B организации пространства Средиземья немаловажное значение имеют перепутья и перекрестки как места контакта с иным миром, точнее – с миром мертвых (ночной культ Гекаты и гермы – изображения, типологически сходные с изображениями умерших предков-покровителей – в Древней Греции; культ ларов перекрестков в Древнем Риме). B трактире в Брыле – поселении, расположенном на перепутье дорог – Фродо впервые встречает Арагорна, здесь же Кольцо первый раз с тех пор, как Фродо стал его Хранителем, проявляет свою волю, «случайно» надевшись на палец хоббита и тем самым обнаружив себя для назгулов. Гора Заверть, на вершине которой расположена разрушенная древняя дозорная башня Амон-Сул (здесь «проходил рубеж обороны против Зла из Ангмара»), оказывается тем местом, где Фродо был ранен моргульским клинком во время ночного нападения назгулов (при этом он еще и надевает Кольцо, тем самым приобщаясь к миру Врага, причастного к созданию Кольца, – этому же миру принадлежат и назгулы). Ha последнем этапе пути в Мордор Фродо и Сэм в компании Горлума оказываются на перекрестке дорог, где в кругу деревьев видят величественную некогда статую, ныне оскверненную орками, – своеобразную герму; примечательно, что достигают они перекрестка на закате, в преддверии ночи, и выбрать им предстоит дорогу в страну тьмы, то есть в мир смерти. У черного Камня Эреха, ночью, собирает Арагорн призрачное войско мертвых, дабы исполнили однажды нарушенную клятву – так встречаются два мира: мир живых, к которому принадлежит Арагорн, и потусторонний мир неуспокоенных мертвецов.

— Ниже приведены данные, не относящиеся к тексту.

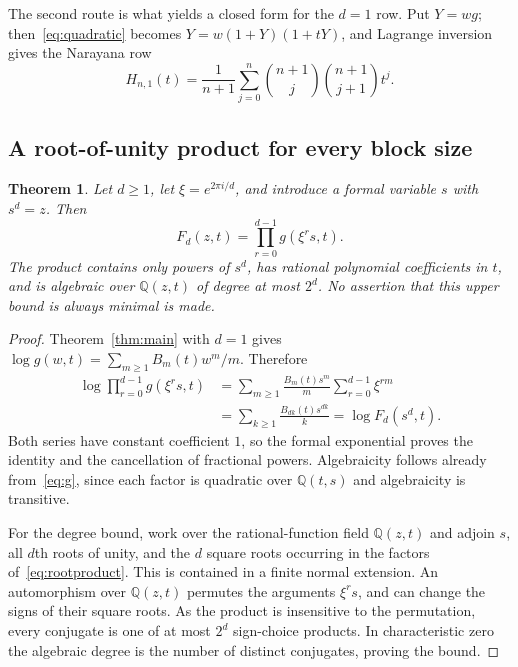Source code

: \documentclass[11pt]{article}
\numberwithin{equation}{section}
\newtheorem{theorem}{Theorem}[section]
\theoremstyle{definition}
\newcommand{\Q}{\mathbb Q}
\begin{document}
The second route is what yields a closed form for the $d=1$ row. Put
$Y=wg$; then~\eqref{eq:quadratic} becomes $Y=w(1+Y)(1+tY)$, and Lagrange
inversion gives the Narayana row
\begin{equation}
 \boxed{H_{n,1}(t)=\frac1{n+1}\sum_{j=0}^{n}
              \binom{n+1}{j}\binom{n+1}{j+1}t^j.}
 \label{eq:d1row}
\end{equation}

\subsection{A root-of-unity product for every block size}
\begin{theorem}
\label{thm:rootproduct}
Let $d\geq1$, let $\xi=e^{2\pi i/d}$, and introduce a formal variable $s$ with
$s^d=z$. Then
\begin{equation}
 \boxed{F_d(z,t)=\prod_{r=0}^{d-1}g(\xi^r s,t).}\label{eq:rootproduct}
\end{equation}
The product contains only powers of $s^d$, has rational polynomial
coefficients in $t$, and is algebraic over $\Q(z,t)$ of degree at most $2^d$.
No assertion that this upper bound is always minimal is made.
\end{theorem}
\begin{proof}
Theorem~\ref{thm:main} with $d=1$ gives
$\log g(w,t)=\sum_{m\geq1}B_m(t)w^m/m$. Therefore
\begin{align*}
 \log\prod_{r=0}^{d-1}g(\xi^rs,t)
 &=\sum_{m\geq1}\frac{B_m(t)s^m}{m}
                          \sum_{r=0}^{d-1}\xi^{rm}\\
 &=\sum_{k\geq1}\frac{B_{dk}(t)s^{dk}}{k}
 =\log F_d(s^d,t).
\end{align*}
Both series have constant coefficient $1$, so the formal exponential proves
the identity and the cancellation of fractional powers. Algebraicity follows
already from~\eqref{eq:g}, since each factor is quadratic over
$\Q(t,s)$ and algebraicity is transitive.

For the degree bound, work over the rational-function field $\Q(z,t)$ and
adjoin $s$, all $d$th roots of unity, and the $d$ square roots occurring in
the factors of~\eqref{eq:rootproduct}. This is contained in a finite normal
extension. An automorphism over $\Q(z,t)$ permutes the arguments $\xi^rs$,
and can change the signs of their square roots. As the product is insensitive
to the permutation, every conjugate is one of at most $2^d$ sign-choice
products. In characteristic zero the algebraic degree is the number of
distinct conjugates, proving the bound.
\end{proof}
\end{document}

Тесно связанным с образом «мировой ограды» является мифологический образ «мировой оси», поддерживающей небо. Наиболее часто «мировая ось» имеет вид мирового древа, крона которого образует верхний мир, ствол находится в срединном, а корни – в подземном мире (поскольку мировое древо проходит через все миры, то оно является своеобразной лестницей, по которой мифологический герой странствует в иной мир). Другие формы «мировой оси» – мировая гора, на вершине которой обитают боги, или же великан. «Мировая ограда» и «мировая ось» могут отождествляться в соответствии с мифологическим принципом тождества противоположностей.

Образ «мировой оси», соотносящийся с образом «мировой ограды», представляется как отголосок мотива мирового древа (исполинский мэллорн, растущий на холме Керин Амрот: «здесь сердце эльфийского народа, живущего в этом мире» [BK. С. 362]; Белое Древо Гондора – потомок Древнейшего из Древ; мэллорн, выросший на Праздничной Поляне в Шире из семечка, подаренного Сэму Владычицей Лориэна).

Ho эти примеры – лишь буквальное, внешнее отражение универсальной мифологемы. Символика мировой оси в мире Толкина настолько серьезна и масштабна, что ей стоит посвятить отдельную главу.

 

 

Глава 5. Ось и антиось

 

Ось

 

Bo «Властелине Колец» есть один крошечный эпизод, сюжетно не значащий ровным счетом ничего. Тем не менее, этот «лишний» эпизод вдохновил множество художников, тщательно воссоздающих его на своих картинах.

Речь идет о проплывании Хранителей через Аргонат.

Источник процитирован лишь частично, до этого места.